§ WHAT YOU ARE ASKED TO DO
Output a verbatim copy of the data, cut off after the line that contains "### Enable config-server to pull configurations from multiple".

§ EXERCISE MATERIALS
[Start of section]

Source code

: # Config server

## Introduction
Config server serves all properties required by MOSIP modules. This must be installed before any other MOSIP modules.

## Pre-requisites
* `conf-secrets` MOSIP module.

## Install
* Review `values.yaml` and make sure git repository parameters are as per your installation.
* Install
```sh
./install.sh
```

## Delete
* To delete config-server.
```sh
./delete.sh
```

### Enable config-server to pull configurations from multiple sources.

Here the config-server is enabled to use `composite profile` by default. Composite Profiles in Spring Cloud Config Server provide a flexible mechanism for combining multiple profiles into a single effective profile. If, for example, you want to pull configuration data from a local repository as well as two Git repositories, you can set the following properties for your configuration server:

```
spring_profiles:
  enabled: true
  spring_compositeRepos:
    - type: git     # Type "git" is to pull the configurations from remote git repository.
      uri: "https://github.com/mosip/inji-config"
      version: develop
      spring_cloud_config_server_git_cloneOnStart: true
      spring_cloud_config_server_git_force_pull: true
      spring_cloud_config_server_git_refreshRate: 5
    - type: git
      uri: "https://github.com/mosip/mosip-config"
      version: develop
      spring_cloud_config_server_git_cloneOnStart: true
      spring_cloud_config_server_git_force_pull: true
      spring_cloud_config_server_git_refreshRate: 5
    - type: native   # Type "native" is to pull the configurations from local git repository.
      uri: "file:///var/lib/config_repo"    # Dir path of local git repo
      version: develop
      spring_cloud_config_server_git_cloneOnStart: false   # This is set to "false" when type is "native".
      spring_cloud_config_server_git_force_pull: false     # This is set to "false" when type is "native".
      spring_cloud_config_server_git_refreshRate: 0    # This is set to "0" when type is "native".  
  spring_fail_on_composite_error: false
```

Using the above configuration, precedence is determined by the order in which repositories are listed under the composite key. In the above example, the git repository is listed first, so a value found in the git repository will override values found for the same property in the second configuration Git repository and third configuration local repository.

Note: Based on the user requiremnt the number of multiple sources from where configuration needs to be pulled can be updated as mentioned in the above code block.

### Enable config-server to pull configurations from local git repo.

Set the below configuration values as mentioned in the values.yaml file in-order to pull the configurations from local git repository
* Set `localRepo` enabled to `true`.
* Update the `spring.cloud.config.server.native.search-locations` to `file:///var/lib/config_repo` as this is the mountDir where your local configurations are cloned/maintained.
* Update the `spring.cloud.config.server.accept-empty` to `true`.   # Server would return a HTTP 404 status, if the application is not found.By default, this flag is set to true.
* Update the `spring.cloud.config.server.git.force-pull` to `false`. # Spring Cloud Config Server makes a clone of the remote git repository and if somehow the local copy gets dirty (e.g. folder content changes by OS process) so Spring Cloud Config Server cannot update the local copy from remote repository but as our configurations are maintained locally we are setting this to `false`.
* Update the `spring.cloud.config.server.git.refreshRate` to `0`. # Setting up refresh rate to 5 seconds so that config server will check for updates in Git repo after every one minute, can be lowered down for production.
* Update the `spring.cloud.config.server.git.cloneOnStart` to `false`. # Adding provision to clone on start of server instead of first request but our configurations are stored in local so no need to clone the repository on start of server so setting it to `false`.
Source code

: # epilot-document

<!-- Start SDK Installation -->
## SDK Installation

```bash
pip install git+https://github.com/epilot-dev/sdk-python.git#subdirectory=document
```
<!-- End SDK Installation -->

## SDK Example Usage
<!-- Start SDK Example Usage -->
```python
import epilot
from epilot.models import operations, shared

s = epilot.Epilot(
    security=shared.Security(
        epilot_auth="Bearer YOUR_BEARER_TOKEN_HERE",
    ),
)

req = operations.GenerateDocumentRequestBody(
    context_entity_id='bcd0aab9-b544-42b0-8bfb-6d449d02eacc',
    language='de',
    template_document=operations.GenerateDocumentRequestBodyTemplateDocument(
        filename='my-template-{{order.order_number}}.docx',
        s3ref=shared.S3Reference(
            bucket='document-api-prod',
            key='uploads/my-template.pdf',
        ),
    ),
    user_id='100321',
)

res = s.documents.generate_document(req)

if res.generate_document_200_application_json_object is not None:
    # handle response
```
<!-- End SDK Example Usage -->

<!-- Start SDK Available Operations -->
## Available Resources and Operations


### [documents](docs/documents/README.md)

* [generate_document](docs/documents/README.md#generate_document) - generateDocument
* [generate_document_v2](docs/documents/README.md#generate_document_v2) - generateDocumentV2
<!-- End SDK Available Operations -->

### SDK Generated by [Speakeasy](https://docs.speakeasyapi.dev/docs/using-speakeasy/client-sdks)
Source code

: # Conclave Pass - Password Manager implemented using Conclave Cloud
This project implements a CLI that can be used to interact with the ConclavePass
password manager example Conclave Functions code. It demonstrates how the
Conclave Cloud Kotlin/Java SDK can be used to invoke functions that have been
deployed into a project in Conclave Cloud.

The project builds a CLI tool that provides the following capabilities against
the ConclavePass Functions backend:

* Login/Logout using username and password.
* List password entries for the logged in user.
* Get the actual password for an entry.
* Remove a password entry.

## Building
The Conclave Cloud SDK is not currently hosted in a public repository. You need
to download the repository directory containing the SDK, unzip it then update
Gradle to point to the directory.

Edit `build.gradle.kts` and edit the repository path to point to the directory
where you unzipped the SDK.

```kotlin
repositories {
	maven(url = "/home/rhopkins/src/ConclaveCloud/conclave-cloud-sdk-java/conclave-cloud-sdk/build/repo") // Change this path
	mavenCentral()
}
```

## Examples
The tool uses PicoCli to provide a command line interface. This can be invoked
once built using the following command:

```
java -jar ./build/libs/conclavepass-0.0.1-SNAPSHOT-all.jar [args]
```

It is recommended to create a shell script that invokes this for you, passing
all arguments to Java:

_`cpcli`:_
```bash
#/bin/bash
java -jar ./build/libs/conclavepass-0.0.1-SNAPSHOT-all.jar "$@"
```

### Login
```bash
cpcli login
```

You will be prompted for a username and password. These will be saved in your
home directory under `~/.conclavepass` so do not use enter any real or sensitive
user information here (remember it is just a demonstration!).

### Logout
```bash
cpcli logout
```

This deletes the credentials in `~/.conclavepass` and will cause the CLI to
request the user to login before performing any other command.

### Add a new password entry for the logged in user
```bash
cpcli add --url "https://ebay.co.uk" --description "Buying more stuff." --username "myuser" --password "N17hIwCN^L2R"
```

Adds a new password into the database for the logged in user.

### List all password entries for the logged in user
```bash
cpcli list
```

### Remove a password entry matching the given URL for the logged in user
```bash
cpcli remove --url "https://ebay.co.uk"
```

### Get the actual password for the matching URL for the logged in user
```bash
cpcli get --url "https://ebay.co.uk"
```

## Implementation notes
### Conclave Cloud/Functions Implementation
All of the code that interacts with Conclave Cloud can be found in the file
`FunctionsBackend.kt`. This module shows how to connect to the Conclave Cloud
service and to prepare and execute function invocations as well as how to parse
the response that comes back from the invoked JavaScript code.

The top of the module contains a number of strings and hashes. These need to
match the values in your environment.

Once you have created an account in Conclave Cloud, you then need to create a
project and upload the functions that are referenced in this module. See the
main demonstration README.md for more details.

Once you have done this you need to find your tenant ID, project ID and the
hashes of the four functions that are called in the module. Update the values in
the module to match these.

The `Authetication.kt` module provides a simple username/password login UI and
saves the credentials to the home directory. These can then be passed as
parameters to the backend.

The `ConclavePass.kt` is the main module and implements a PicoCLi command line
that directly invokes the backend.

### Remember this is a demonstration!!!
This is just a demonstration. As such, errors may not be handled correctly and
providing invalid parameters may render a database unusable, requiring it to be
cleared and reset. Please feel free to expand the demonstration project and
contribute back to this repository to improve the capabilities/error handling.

[End of section]

§ RESPONSE TO THE EXERCISE
Source code

: # Config server

## Introduction
Config server serves all properties required by MOSIP modules. This must be installed before any other MOSIP modules.

## Pre-requisites
* `conf-secrets` MOSIP module.

## Install
* Review `values.yaml` and make sure git repository parameters are as per your installation.
* Install
```sh
./install.sh
```

## Delete
* To delete config-server.
```sh
./delete.sh
```

### Enable config-server to pull configurations from multiple sources.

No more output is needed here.